Magnetic resonance imaging (MRI) is a way to visualize spatial information about macroscopic ensembles of atomic nuclei, typically the distribution of 1H nuclei within a patient lying in a clinical scanner. Image contrast can be generated in a variety of ways that highlight different properties of these nuclei (e.g., their density, their interaction with electromagnetic fields, their chemical environment, or their diffusion or flow), averaged over small volume elements of the brain, typically with a resolution of 1 cubic mm. Most of the morphometric tools we use and develop were optimized for data obtained by means of T1-weighted MP-RAGE sequences.
The cerebral cortex is a highly folded sheet of gray matter (GM) that lies inside the cerebrospinal fluid (CSF) and surrounds a core of white matter (WM). To analyse cortical structures, it is necessary to remove non-brain tissue and to classify the remaining tissue into GM, WM, and CSF. This early processing step of structural MRI data is called tissue segmentation. A sub-segmentation into the left and right hemisphere and the removal of the brainstem is also necessary.
The tissue segmentation result is used to create a mesh representing the GM sheet. An analogy for the GM sheet is a collapsed balloon. There are two ways to reconstruct it. The first one starts with a fully inflated balloon and changes the surface of the balloon to match the cortical structur (a deformable surface or top-down approach). The second way to reconstruct the surface is based on the tissue map (a bottom-up approach), which tends to produce a more accurate surface reconstruction.
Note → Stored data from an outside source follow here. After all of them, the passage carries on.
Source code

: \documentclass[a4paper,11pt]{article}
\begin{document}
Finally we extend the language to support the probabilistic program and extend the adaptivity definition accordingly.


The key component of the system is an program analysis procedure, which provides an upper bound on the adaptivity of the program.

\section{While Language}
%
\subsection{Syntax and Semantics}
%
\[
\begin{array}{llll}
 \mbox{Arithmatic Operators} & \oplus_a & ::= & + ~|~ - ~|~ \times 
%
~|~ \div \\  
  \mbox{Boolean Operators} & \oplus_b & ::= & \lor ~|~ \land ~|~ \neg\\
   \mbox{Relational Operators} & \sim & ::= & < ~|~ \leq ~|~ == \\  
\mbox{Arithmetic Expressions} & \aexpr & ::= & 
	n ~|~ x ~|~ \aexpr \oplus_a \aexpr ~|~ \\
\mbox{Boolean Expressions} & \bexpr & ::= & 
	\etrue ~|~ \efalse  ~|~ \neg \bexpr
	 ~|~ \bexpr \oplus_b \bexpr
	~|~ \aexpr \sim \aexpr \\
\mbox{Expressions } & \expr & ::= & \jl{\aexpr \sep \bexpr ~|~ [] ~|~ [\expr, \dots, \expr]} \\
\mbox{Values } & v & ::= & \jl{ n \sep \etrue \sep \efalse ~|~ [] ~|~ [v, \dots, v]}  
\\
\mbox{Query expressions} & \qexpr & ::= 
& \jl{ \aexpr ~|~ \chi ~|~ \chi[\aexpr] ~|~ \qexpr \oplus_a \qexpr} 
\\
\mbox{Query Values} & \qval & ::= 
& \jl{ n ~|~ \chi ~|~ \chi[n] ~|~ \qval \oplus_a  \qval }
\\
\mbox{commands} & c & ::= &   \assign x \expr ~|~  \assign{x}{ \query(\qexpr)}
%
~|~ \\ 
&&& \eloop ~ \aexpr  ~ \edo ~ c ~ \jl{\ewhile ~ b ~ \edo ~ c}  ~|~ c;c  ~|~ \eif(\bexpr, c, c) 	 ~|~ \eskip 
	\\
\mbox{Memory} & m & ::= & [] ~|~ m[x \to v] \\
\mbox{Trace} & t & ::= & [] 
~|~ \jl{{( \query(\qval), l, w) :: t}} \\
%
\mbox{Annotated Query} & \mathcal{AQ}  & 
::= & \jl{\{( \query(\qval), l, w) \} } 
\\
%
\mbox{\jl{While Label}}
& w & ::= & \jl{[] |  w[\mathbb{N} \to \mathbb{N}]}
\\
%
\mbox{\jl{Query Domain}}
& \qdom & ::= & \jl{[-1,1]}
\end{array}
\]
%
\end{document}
The central surface (CS) of brain cortex may have some analytical advantages compared to boundary surfaces between the gray matter (GM) and either the white matter (WM) or cerebrospinal fluid (CSF). Since the regions between two gyri are often blurred in the segmentation result due to the partial volume effects, it is necessary to reconstruct these regions. We have developed different voxel- and surface-based methods that primarily use distance-based information to reconstruct an accurate CS.
Because we use a bottom-up approach, the reconstructed surface has some topology errors. Noise and partial volume effects lead to mis-classification of brain tissue. These processing errors are visible as bridges between gyri or holes within a gyrus. Because the brain surface has the same shape as a strongly folded balloon, we can remove these defects using topology correction methods.
A common processing step for cortical surfaces is to map the cortical surface mesh to a spherical surface for improved brain registration and advanced analytical techniques. The ideal spherical mapping is isometric — all angles and areas are preserved. Such a mapping potentially improves the quality of subsequent processing steps. However, there is a trade-off between angle and area distortion when mapping the cortical surface to a sphere. Our lab has developed a fast new method to generate a pseudo-isometric spherical mapping of the cortical surface. The initial spherical map is a conformal map produced via the Laplace-Beltrami operator optimized with a Möbius transformation (in figure, LB). The conformal map is then post-processed using a processing pipeline consisting of in-house algorithms designed to reduce area distortion (in figure, Iso). The spherical maps generated using our method have low area and angular distortion.